A major showcase, in the form of exhibitions and cultural events in Delhi, is a first to bring to focus the contribution of Zoroastrians and Parsis to world culture

At the sprawling campus of Indira Gandhi National Centre for the Arts (IGNCA) in Delhi, against the orange and brown deluge of spring, a faint tune drifts out of the Twin Art Gallery. An old recording plays, cracking yet throaty, a hint at a veteran’s love for music. Shernaz Cama, 57, says, “I’ll tell you a joke about the Parsis.” She is seated in a room next to the gallery, where she has spent countless weeks setting up a part of what is the biggest showcase of Zoroastrian art and culture in Delhi. “Who is the most important thing or person in a Parsi household?” she says, “The dog, the servant, the kids, next comes the husband and finally you come along. See, we have the ability to laugh at ourselves. This is why we are survivors.”

Article by Pallavi Pundir |Indian Express

The quintessential humour becomes an acquired taste as you make yourself home at the gallery: from images of the ceremony Navjote and of young Parsi boys training to be priests, or artefacts from Iran and Afghanistan, or, much like the apocryphal but popular “sugar in the milk” story, the Parsis’ absorption of other cultures that is visible through their textile and crafts. Whether it is cultural amnesia or its own dwindling numbers, the Parsi-Zoroastrians in India have always held an elusive space in the diverse cultural framework of this country.

Now, the Ministry of Minority Affairs, under their scheme Hamari Dharohar, in collaboration with the Ministry of Culture and the Parzor Foundation (UNESCO’s initiative), is hosting a cultural event called “The Everlasting Flame International Programme”. It involves three major exhibitions at IGNCA, National Museum and the National Gallery of Modern Art (NGMA) that form an apt introduction to the contribution of Zoroastrians and Parsis to world culture, philosophy and the arts.
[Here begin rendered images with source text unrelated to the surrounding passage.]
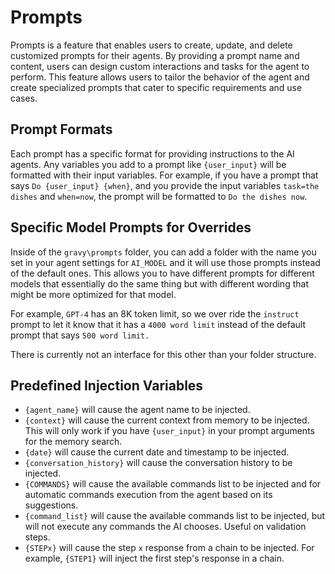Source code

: # Prompts
Prompts is a feature that enables users to create, update, and delete customized prompts for their agents. By providing a prompt name and content, users can design custom interactions and tasks for the agent to perform. This feature allows users to tailor the behavior of the agent and create specialized prompts that cater to specific requirements and use cases.

## Prompt Formats

Each prompt has a specific format for providing instructions to the AI agents. Any variables you add to a prompt like `{user_input}` will be formatted with their input variables. For example, if you have a prompt that says `Do {user_input} {when}`, and you provide the input variables `task=the dishes` and `when=now`, the prompt will be formatted to `Do the dishes now`.

## Specific Model Prompts for Overrides

Inside of the `gravy\prompts` folder, you can add a folder with the name you set in your agent settings for `AI_MODEL` and it will use those prompts instead of the default ones. This allows you to have different prompts for different models that essentially do the same thing but with different wording that might be more optimized for that model.

For example, `GPT-4` has an 8K token limit, so we over ride the `instruct` prompt to let it know that it has a `4000 word limit` instead of the default prompt that says `500 word limit.`

There is currently not an interface for this other than your folder structure.

## Predefined Injection Variables
- `{agent_name}` will cause the agent name to be injected.
- `{context}` will cause the current context from memory to be injected. This will only work if you have `{user_input}` in your prompt arguments for the memory search.
- `{date}` will cause the current date and timestamp to be injected.
- `{conversation_history}` will cause the conversation history to be injected.
- `{COMMANDS}` will cause the available commands list to be injected and for automatic commands execution from the agent based on its suggestions.
- `{command_list}` will cause the available commands list to be injected, but will not execute any commands the AI chooses. Useful on validation steps.
- `{STEPx}` will cause the step `x` response from a chain to be injected. For example, `{STEP1}` will inject the first step's response in a chain.

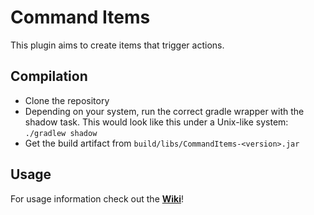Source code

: # Command Items

This plugin aims to create items that trigger actions.

## Compilation

  * Clone the repository
  * Depending on your system, run the correct gradle wrapper with the shadow task. This would look like this under a Unix-like system: `./gradlew shadow`
  * Get the build artifact from `build/libs/CommandItems-<version>.jar`

## Usage

For usage information check out the [**Wiki**](https://github.com/Relaxing9/commanditems/wiki)!
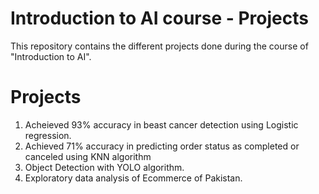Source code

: # Introduction to AI course - Projects
This repository contains the different projects done during the course of "Introduction to AI".

# Projects
1. Acheieved 93% accuracy in beast cancer detection using Logistic regression.
2. Achieved 71% accuracy in predicting order status as completed or canceled using KNN algorithm
3. Object Detection with YOLO algorithm.
4. Exploratory data analysis of Ecommerce of Pakistan.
Cama, of Parzor Foundation, has been working on this initiative for 35 years. The “Threads of Continuity: Zoroastrian Life and Culture” at IGNCA, an immersive exhibition begins the journey from the basic Zoroastrian philosophical tenet, “Humata, Hukata, Huvarashte” (good thoughts, good words, good deeds). “Zoroastrians have never really told their own story. It’s always been the West or outsiders. I have put 11 chapters from my own personal research and then I have got 36 Zoroastrians and non-Zoroastrians working in the field. We have voices, and have allowed our own people to speak for themselves,” says Cama.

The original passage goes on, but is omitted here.